ALERT! – Critical Zero Day Vulnerability Reported by Google in Libwebp

ALERT! – Critical Zero Day Vulnerability Reported by Google in Libwebp

A critical zero day vulnerability that was already exploited in the wild and patched in Chrome by Google has a new CVE ID (CVE-2023-5129). This issue is not a zero day vulnerability in Chrome but the libwebp library. This library is used by a lot of popular applications for encoding and decoding the WebP image format.

CVE-2023-5129: What Is It About

The originating cause of this vulnerability lies in a flaw in how the Huffman coding algorithm was implemented.

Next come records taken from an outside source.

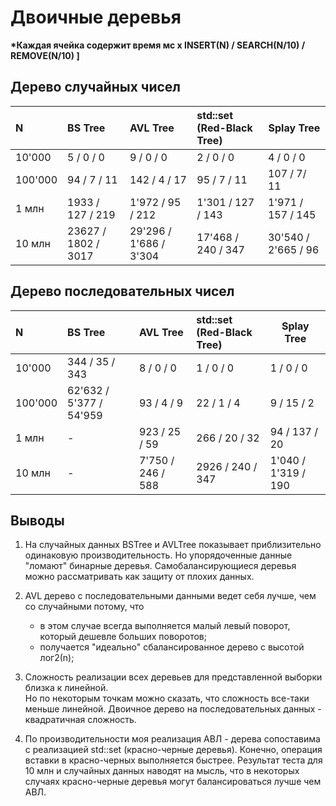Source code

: # Двоичные деревья

__*Каждая ячейка содержит время мс х INSERT(N) /  SEARCH(N/10) / REMOVE(N/10) ]__


## Дерево случайных чисел  

|   N   |      BS Tree          |   AVL Tree        |   std::set (Red-Black Tree)  | Splay Tree |
| :---- | :-------------------- |:----------------- |:---------------------------- | ---------- |
| 10'000 |   5 / 0 / 0          |    9 / 0 / 0          |     2 / 0 / 0            |   4 / 0 / 0 |
| 100'000 |  94 / 7 / 11        |    142 / 4 / 17         |     95 / 7 / 11        | 107 / 7/ 11   |
| 1 млн  |  1933 / 127 / 219    |    1'972 / 95 / 212      |  1'301 / 127 / 143     |  1'971 / 157 / 145 |
| 10 млн |  23627 / 1802 / 3017 |    29'296 / 1'686 / 3'304   |  17'468 / 240 / 347 |  30'540 / 2'665 / 96 |


## Дерево последовательных чисел  

|   N   |      BS Tree          |   AVL Tree        |   std::set (Red-Black Tree)  |  Splay Tree |
| :---- | :-------------------- |:----------------- |:---------------------------- | ----------- |
| 10'000 |   344 / 35 / 343     |    8 / 0 / 0       |     1 / 0 / 0     |  1 / 0 / 0 |
| 100'000 |  62'632 / 5'377 / 54'959  |  93 / 4 / 9  |    22 / 1 / 4     | 9 / 15 / 2 |
| 1 млн  |  -                   |  923 / 25 / 59   |      266 / 20 / 32     | 94 / 137 / 20 |
| 10 млн |  -                   |    7'750 / 246 / 588 |     2926 / 240 / 347 | 1'040 / 1'319 / 190 |



## Выводы

1) На случайных данных BSTree и AVLTree показывает приблизительно одинаковую производительность.
   Но упорядоченные данные "ломают" бинарные деревья. Самобалансирующиеся деревья можно рассматривать
   как защиту от плохих данных.

2) AVL дерево с последовательными данными ведет себя лучше, чем со случайными потому, что
    - в этом случае всегда выполняется малый левый поворот, который дешевле больших поворотов; 
    - получается "идеально" сбалансированное дерево с высотой лог2(n);

3) Сложность реализации всех деревьев для представленной выборки близка к линейной.  
   Но по некоторым точкам можно сказать, что сложность все-таки меньше линейной.
   Двоичное дерево на последовательных данных - квадратичная сложность.

4) По производительности моя реализация АВЛ - дерева сопоставима с реализацией std::set (красно-черные деревья).
   Конечно, операция вставки в красно-черных выполняется быстрее.
   Результат теста для 10 млн и случайных данных наводят на мысль, что в некоторых случаях 
   красно-черные деревья могут балансироваться лучше чем АВЛ.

This flaw could allow attackers to trigger a heap buffer overflow and execute arbitrary code.

libwebp versions 0.5.0 all the way through to 1.3.1 are affected by CVE-2023-5129. Version 1.3.2 fixes this zero day which was given a CVSS score of 10 which means it is extremely critical to be patched.

Researchers from Rezilion had previously posted thatCVE-2023-41064, which is a buffer overflow vulnerability in the Imagel/O framework and was recently fixed by Apple and exploited to deliver to Apple Devices the NSO Group’s Pegasus Spyware, and CVE-2023-4863, which is the chrome zero-day, are effectively the same flaw.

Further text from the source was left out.